!fixup, formatting and address comments.

ElvisWang123 · ElvisWang123 · commit 36e10329f6c3 · 2025-03-24T22:54:11.000-07:00
diff --git a/llvm/lib/Transforms/Vectorize/LoopVectorize.cpp b/llvm/lib/Transforms/Vectorize/LoopVectorize.cpp
@@ -9419,6 +9419,10 @@ LoopVectorizationPlanner::tryToBuildVPlanWithVPRecipes(VFRange &Range) {
          "entry block must be set to a VPRegionBlock having a non-empty entry "
          "VPBasicBlock");
 
+  for (ElementCount VF : Range)
+    Plan->addVF(VF);
+  Plan->setName("Initial VPlan");
+
   // Update wide induction increments to use the same step as the corresponding
   // wide induction. This enables detecting induction increments directly in
   // VPlan and removes redundant splats.

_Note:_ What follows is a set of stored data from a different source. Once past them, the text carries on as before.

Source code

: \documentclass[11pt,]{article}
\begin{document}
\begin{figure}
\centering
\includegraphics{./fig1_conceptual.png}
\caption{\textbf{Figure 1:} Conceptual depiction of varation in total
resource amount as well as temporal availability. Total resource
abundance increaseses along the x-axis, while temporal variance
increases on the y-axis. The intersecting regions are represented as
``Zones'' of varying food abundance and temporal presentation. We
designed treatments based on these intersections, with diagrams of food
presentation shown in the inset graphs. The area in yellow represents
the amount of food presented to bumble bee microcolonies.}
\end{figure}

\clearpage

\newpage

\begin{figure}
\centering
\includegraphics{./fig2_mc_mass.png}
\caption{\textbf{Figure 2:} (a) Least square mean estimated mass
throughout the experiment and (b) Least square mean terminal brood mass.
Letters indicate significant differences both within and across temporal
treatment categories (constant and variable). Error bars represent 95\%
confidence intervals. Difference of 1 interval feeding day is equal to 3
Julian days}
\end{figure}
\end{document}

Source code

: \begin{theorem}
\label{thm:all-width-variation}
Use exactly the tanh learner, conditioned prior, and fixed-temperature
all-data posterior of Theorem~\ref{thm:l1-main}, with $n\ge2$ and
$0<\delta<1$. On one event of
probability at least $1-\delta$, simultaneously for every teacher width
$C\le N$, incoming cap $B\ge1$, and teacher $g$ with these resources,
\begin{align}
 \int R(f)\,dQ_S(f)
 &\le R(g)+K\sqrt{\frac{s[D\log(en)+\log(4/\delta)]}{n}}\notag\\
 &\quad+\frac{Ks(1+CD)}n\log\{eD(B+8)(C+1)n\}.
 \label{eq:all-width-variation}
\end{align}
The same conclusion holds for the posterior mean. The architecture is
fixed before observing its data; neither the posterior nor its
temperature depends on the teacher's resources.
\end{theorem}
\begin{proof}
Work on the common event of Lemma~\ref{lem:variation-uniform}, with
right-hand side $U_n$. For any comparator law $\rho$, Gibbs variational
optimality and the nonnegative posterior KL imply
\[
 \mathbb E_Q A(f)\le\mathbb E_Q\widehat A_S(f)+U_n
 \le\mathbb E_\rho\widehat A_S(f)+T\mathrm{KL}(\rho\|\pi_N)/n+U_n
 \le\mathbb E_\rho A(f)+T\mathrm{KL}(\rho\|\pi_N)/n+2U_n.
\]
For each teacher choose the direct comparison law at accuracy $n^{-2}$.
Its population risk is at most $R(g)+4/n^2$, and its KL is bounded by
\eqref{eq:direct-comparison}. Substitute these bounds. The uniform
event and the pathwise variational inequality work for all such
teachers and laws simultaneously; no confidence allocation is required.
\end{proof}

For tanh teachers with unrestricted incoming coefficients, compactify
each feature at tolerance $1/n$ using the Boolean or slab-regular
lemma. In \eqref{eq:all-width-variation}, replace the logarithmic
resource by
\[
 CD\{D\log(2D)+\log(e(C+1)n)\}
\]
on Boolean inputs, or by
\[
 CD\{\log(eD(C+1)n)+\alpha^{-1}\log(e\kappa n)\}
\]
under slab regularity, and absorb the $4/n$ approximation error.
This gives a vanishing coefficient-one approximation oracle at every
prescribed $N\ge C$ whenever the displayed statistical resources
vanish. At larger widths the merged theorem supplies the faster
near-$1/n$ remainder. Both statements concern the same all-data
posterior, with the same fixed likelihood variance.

@@ -9465,9 +9469,13 @@ LoopVectorizationPlanner::tryToBuildVPlanWithVPRecipes(VFRange &Range) {
                              CostCtx, Range);
   }
 
+  // Update VF after convertToAbstractRecipes. Cannot set the VF here since
+  // `handleUncountableEarlyExit` will check the VF of the plan, need to set
+  // before it and update.
+  // TODO: Use a better method that only set the VF for plan once.
+  Plan->clearVF();
   for (ElementCount VF : Range)
     Plan->addVF(VF);
-  Plan->setName("Initial VPlan");
 
   // Interleave memory: for each Interleave Group we marked earlier as relevant
   // for this VPlan, replace the Recipes widening its memory instructions with a
diff --git a/llvm/lib/Transforms/Vectorize/VPlan.h b/llvm/lib/Transforms/Vectorize/VPlan.h
@@ -2291,7 +2291,7 @@ class VPReductionRecipe : public VPRecipeWithIRFlags {
   }
 
   /// For VPExtendedReductionRecipe.
-  /// Note that IsNonNeg flag and the debug location are for extend instruction.
+  /// Note that IsNonNeg flag and the debug location are from the extend.
   VPReductionRecipe(const unsigned char SC, const RecurKind RdxKind,
                     ArrayRef<VPValue *> Operands, VPValue *CondOp,
                     bool IsOrdered, NonNegFlagsTy NonNeg, DebugLoc DL)
@@ -2302,7 +2302,7 @@ class VPReductionRecipe : public VPRecipeWithIRFlags {
   }
 
   /// For VPMulAccumulateReductionRecipe.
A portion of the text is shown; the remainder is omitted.